Scheduled Commercial Banks’ credit offtake rises 9.9 pc in Q1 FY26, PSBs lead momentum

Bank lending in India picked up steam in the first quarter of the financial year 2025-26, with scheduled commercial banks (SCBs) seeing a solid 9.9 per cent year-on-year growth in credit offtake. This boost came mainly from rising demand in housing loans, gold loans, and vehicle finance, according to a fresh report from Care Edge Ratings.

What fueled this growth? The MSME sector led the charge with an impressive 19.3 per cent jump, helping offset slower rises in areas like agriculture (6.8 per cent), industry (5.5 per cent), and services (9.6 per cent).
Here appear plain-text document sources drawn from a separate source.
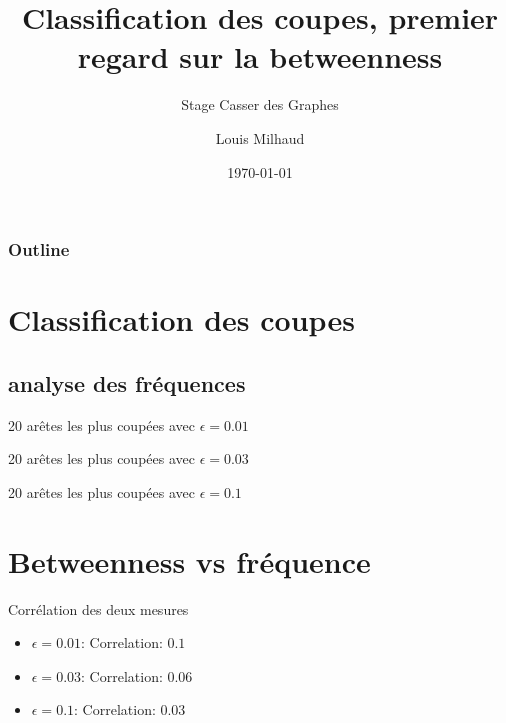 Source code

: \documentclass[aspectratio=169]{beamer}
\title{Classification des coupes, premier regard sur la betweenness}
\subtitle{Stage Casser des Graphes}
\author{Louis Milhaud}
\institute{Complex Networks - LIP6}
\date{\today}
\begin{document}
    \begin{frame}
        \titlepage
    \end{frame}

    \begin{frame}
        \frametitle{Outline}
        \tableofcontents
    \end{frame}

    \section{Classification des coupes}

    \subsection{analyse des fréquences}
    \begin{frame}{20 arêtes les plus coupées avec $\epsilon = 0.01$}
        
    \end{frame}

    \begin{frame}{20 arêtes les plus coupées avec $\epsilon = 0.03$}
        
    \end{frame}

    \begin{frame}{20 arêtes les plus coupées avec $\epsilon = 0.1$}
        
    \end{frame}
    \section{Betweenness vs fréquence}

    \begin{frame}{Corrélation des deux mesures}
    \begin{itemize}
        \item $\epsilon = 0.01$: Correlation: $0.1$
        \item $\epsilon = 0.03$: Correlation: $0.06$
        \item $\epsilon = 0.1$:  Correlation: $0.03$
    \end{itemize}
    \end{frame}
\end{document}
It’s clear that small businesses and personal loans are driving the credit expansion in India right now.

Public sector banks (PSBs) continue to shine, outpacing private sector banks (PVBs) for the third straight quarter. Why? PSBs have more room to lend thanks to their stable credit-to-deposit (CD) ratios, giving them an edge over private players.

Regionally, the northeastern states stole the show with 13.7 per cent annual growth in bank credit, while rural areas grew the fastest at 12.8 per cent. This highlights how banking services are reaching even remote corners of the country.

On interest rates, things look promising for borrowers. In June, outstanding credit in the 7-8 per cent bracket climbed to Rs 33.1 lakh crore, up from Rs 20 lakh crore a year earlier. Low-rate loans under 6 per cent also surged to Rs 18.3 lakh crore from Rs 5.3 lakh crore. Meanwhile, high-interest loans above 11 per cent dipped to Rs 27 lakh crore from Rs 30.3 lakh crore. Banks seem to be shifting focus to mid-range yields, making loans more affordable for many.

Deposits grew even faster than credit, at 10.9 per cent year-on-year, thanks to aggressive campaigns by private banks and attractive rates on certain products. In total, deposits swelled by Rs 22.6 lakh crore by June 2025. As a result, the CD ratio eased to 79.6 per cent from 80.4 per cent last year—a drop of 78 basis points—showing deposits are outrunning credit growth.

The RBI’s recent rate cuts have improved liquidity, narrowing the gap between credit and deposits compared to before. Overall, this points to a healthier banking sector in India, with steady growth in bank loans and deposits setting a positive tone for the economy.